─── Provided material ───

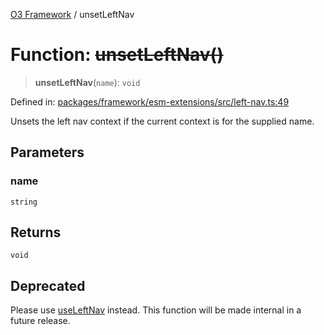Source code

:[O3 Framework](../API.md) / unsetLeftNav

# Function: ~~unsetLeftNav()~~

> **unsetLeftNav**(`name`): `void`

Defined in: [packages/framework/esm-extensions/src/left-nav.ts:49](https://github.com/openmrs/openmrs-esm-core/blob/main/packages/framework/esm-extensions/src/left-nav.ts#L49)

Unsets the left nav context if the current context is for the supplied name.

## Parameters

### name

`string`

## Returns

`void`

## Deprecated

Please use [useLeftNav](useLeftNav.md) instead. This function will be made internal in a future release.
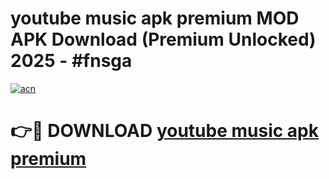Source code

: # youtube music apk premium MOD APK Download (Premium Unlocked) 2025 - #fnsga

[![acn](https://github.com/user-attachments/assets/0f9c940e-d8b0-45ae-aac7-cd30a18b3e1c)](https://app.mediaupload.pro?title=youtube_music_apk_premium&ref=22-F3)

# 👉🔴 DOWNLOAD [youtube music apk premium](https://app.mediaupload.pro?title=youtube_music_apk_premium&ref=22-F3)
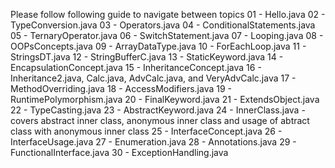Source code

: Please follow following guide to navigate between topics
01 - Hello.java
02 - TypeConversion.java
03 - Operators.java
04 - ConditionalStatements.java
05 - TernaryOperator.java
06 - SwitchStatement.java
07 - Looping.java
08 - OOPsConcepts.java
09 - ArrayDataType.java
10 - ForEachLoop.java
11 - StringsDT.java
12 - StringBufferC.java
13 - StaticKeyword.java
14 - EncapsulationConcept.java
15 - InheritanceConcept.java
16 - Inheritance2.java, Calc.java, AdvCalc.java, and VeryAdvCalc.java
17 - MethodOverriding.java
18 - AccessModifiers.java
19 - RuntimePolymorphism.java
20 - FinalKeyword.java
21 - ExtendsObject.java
22 - TypeCasting.java
23 - AbstractKeyword.java
24 - InnerClass.java - covers abstract inner class, anonymous inner class and usage of abtract class with anonymous inner class
25 - InterfaceConcept.java
26 - InterfaceUsage.java
27 - Enumeration.java
28 - Annotations.java
29 - FunctionalInterface.java
30 - ExceptionHandling.java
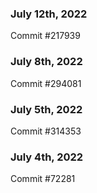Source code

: ### July 12th, 2022

Commit #217939

### July 8th, 2022

Commit #294081

### July 5th, 2022

Commit #314353


### July 4th, 2022

Commit #72281
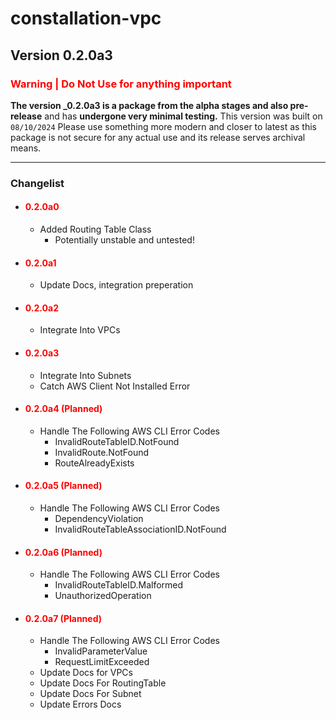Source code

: # constallation-vpc
## Version 0.2.0a3
### **<span style="color:red;">Warning | Do Not Use for anything important</span>**
**The version _0.2.0a3 is a package from the alpha stages and also pre-release** and has **undergone very minimal testing.** This version was built on `08/10/2024` Please use something more modern and closer to latest as this package is not secure for any actual use and its release serves archival means. 

***
### Changelist
- #### **<span style="color:red;">0.2.0a0</span>**
  - Added Routing Table Class
    - Potentially unstable and untested!
- #### **<span style="color:red;">0.2.0a1</span>**
  - Update Docs, integration preperation
- #### **<span style="color:red;">0.2.0a2</span>**
  - Integrate Into VPCs
- #### **<span style="color:red;">0.2.0a3</span>**
  - Integrate Into Subnets
  - Catch AWS Client Not Installed Error
- #### **<span style="color:red;">0.2.0a4 (Planned)</span>**
  - Handle The Following AWS CLI Error Codes
    - InvalidRouteTableID.NotFound
    - InvalidRoute.NotFound
    - RouteAlreadyExists
- #### **<span style="color:red;">0.2.0a5 (Planned)</span>**
  - Handle The Following AWS CLI Error Codes
      - DependencyViolation
      - InvalidRouteTableAssociationID.NotFound
- #### **<span style="color:red;">0.2.0a6 (Planned)</span>**
  - Handle The Following AWS CLI Error Codes
    - InvalidRouteTableID.Malformed
    - UnauthorizedOperation
- #### **<span style="color:red;">0.2.0a7 (Planned)</span>**
  - Handle The Following AWS CLI Error Codes
    - InvalidParameterValue
    - RequestLimitExceeded
  - Update Docs for VPCs
  - Update Docs For RoutingTable
  - Update Docs For Subnet
  - Update Errors Docs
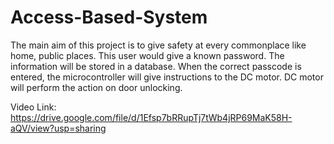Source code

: # Access-Based-System
The main aim of this project is to give safety at every commonplace like home, public places. This user would give a known password. The information will be stored in a database. When the correct passcode is entered, the microcontroller will give instructions to the DC motor. DC motor will perform the action on door unlocking. 


Video Link: https://drive.google.com/file/d/1Efsp7bRRupTj7tWb4jRP69MaK58H-aQV/view?usp=sharing
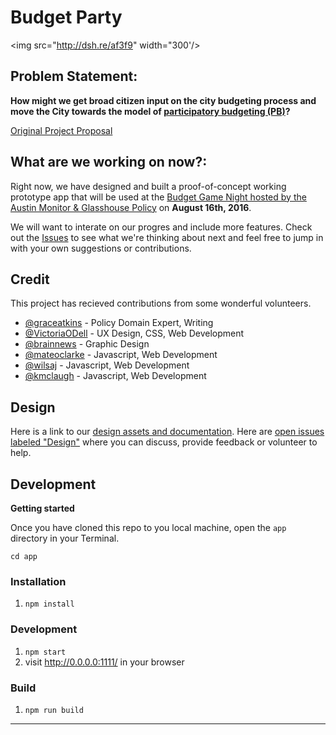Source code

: # Budget Party

<img src="http://dsh.re/af3f9" width="300'/>

## Problem Statement: 

**How might we get broad citizen input on the city budgeting process and move the City towards the model of [participatory budgeting (PB)](http://www.participatorybudgeting.org/about-participatory-budgeting/what-is-pb/)?**

[Original Project Proposal](https://github.com/open-austin/project-ideas/issues/70)

## What are we working on now?:

Right now, we have designed and built a proof-of-concept working prototype app that will be used at the [Budget Game Night hosted by the Austin Monitor & Glasshouse Policy](https://www.eventbrite.com/e/budget-game-night-tickets-26423729085?aff=ehomecard) on **August 16th, 2016**.

We will want to interate on our progres and include more features. Check out the [Issues](https://github.com/open-austin/budgetparty/issues) to see what we're thinking about next and feel free to jump in with your own suggestions or contributions.

## Credit

This project has recieved contributions from some wonderful volunteers. 

- [@graceatkins](https://github.com/graceatkins) - Policy Domain Expert, Writing
- [@VictoriaODell](https://github.com/VictoriaODell) - UX Design, CSS, Web Development
- [@brainnews](https://github.com/brainnews) - Graphic Design
- [@mateoclarke](https://github.com/mateoclarke) - Javascript, Web Development
- [@wilsaj](https://github.com/wilsaj) - Javascript, Web Development
- [@kmclaugh](https://github.com/kmclaugh) - Javascript, Web Development

## Design

Here is a link to our [design assets and documentation](./design). Here are [open issues labeled "Design"](https://github.com/open-austin/hack-the-budget/issues?q=is%3Aissue+is%3Aopen+label%3Adesign) where you can discuss, provide feedback or volunteer to help.

## Development

**Getting started**

Once you have cloned this repo to you local machine, open the `app` directory in your Terminal.

`cd app`

### Installation

1. `npm install`

### Development

1. `npm start`
2. visit http://0.0.0.0:1111/ in your browser

### Build

1. `npm run build`


___


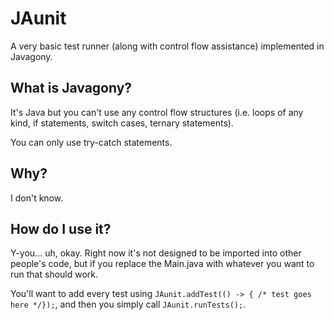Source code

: # JAunit
A very basic test runner (along with control flow assistance) implemented in Javagony.

## What is Javagony?
It's Java but you can't use any control flow structures (i.e. loops of any kind, if statements, switch cases, ternary statements).

You can only use try-catch statements.

## Why?
I don't know.

## How do I use it?
Y-you... uh, okay. Right now it's not designed to be imported into other people's code, but if you replace the Main.java with whatever you want to run that should work.

You'll want to add every test using `JAunit.addTest(() -> { /* test goes here */});`, and then you simply call `JAunit.runTests();`.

───

What to work on: Across all the entries, count the lines that contain the string "user", and give that number without anything else.

Answer space: 2